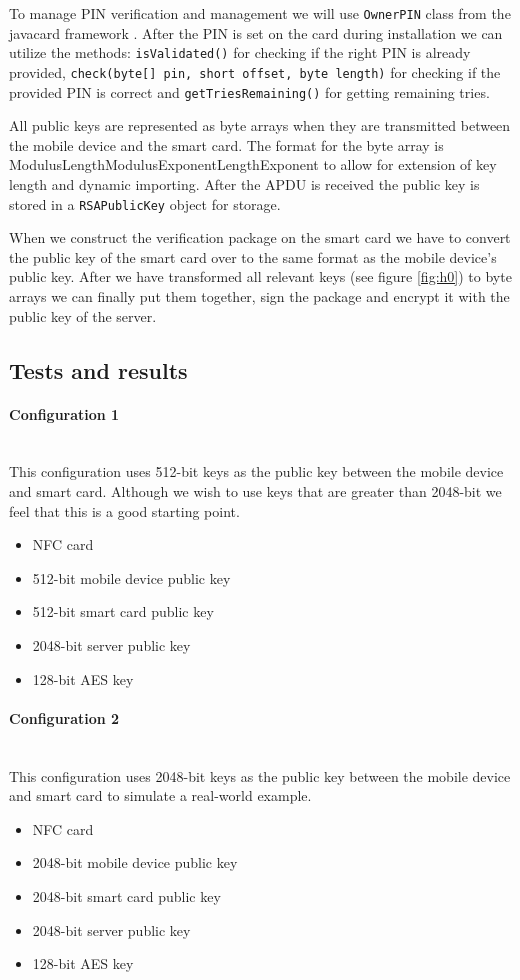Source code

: To manage PIN verification and management we will use \texttt{OwnerPIN} class from the javacard framework \cite{ownerpin}. After the PIN is set on the card during installation we can utilize the methods: \texttt{isValidated()} for checking if the right PIN is already provided, \texttt{check(byte[] pin, short offset, byte length)} for checking if the provided PIN is correct and \texttt{getTriesRemaining()} for getting remaining tries.

All public keys are represented as byte arrays when they are transmitted between the mobile device and the smart card. The format for the byte array is \textbar{}ModulusLength\textbar{}Modulus\textbar{}ExponentLength\textbar{}Exponent\textbar{} to allow for extension of key length and dynamic importing. After the APDU is received the public key is stored in a \texttt{RSAPublicKey} object for storage.

When we construct the verification package on the smart card we have to convert the public key of the smart card over to the same format as the mobile device's public key. After we have transformed all relevant keys (see figure \ref{fig:h0}) to byte arrays we can finally put them together, sign the package and encrypt it with the public key of the server.

\subsection{Tests and results}
\paragraph{Configuration 1}\mbox{}\\
This configuration uses 512-bit keys as the public key between the mobile device and smart card. Although we wish to use keys that are greater than 2048-bit we feel that this is a good starting point.
\begin{itemize}
    \item NFC card
    \item 512-bit mobile device public key
    \item 512-bit smart card public key
    \item 2048-bit server public key
    \item 128-bit AES key
\end{itemize}

\paragraph{Configuration 2}\mbox{}\\
This configuration uses 2048-bit keys as the public key between the mobile device and smart card to simulate a real-world example.
\begin{itemize}
    \item NFC card
    \item 2048-bit mobile device public key
    \item 2048-bit smart card public key
    \item 2048-bit server public key
    \item 128-bit AES key
\end{itemize}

----

What you need to do
Where the word "This" shows up in a line of the listing, return that line.

Your response
This configuration uses 512-bit keys as the public key between the mobile device and smart card. Although we wish to use keys that are greater than 2048-bit we feel that this is a good starting point.
This configuration uses 2048-bit keys as the public key between the mobile device and smart card to simulate a real-world example.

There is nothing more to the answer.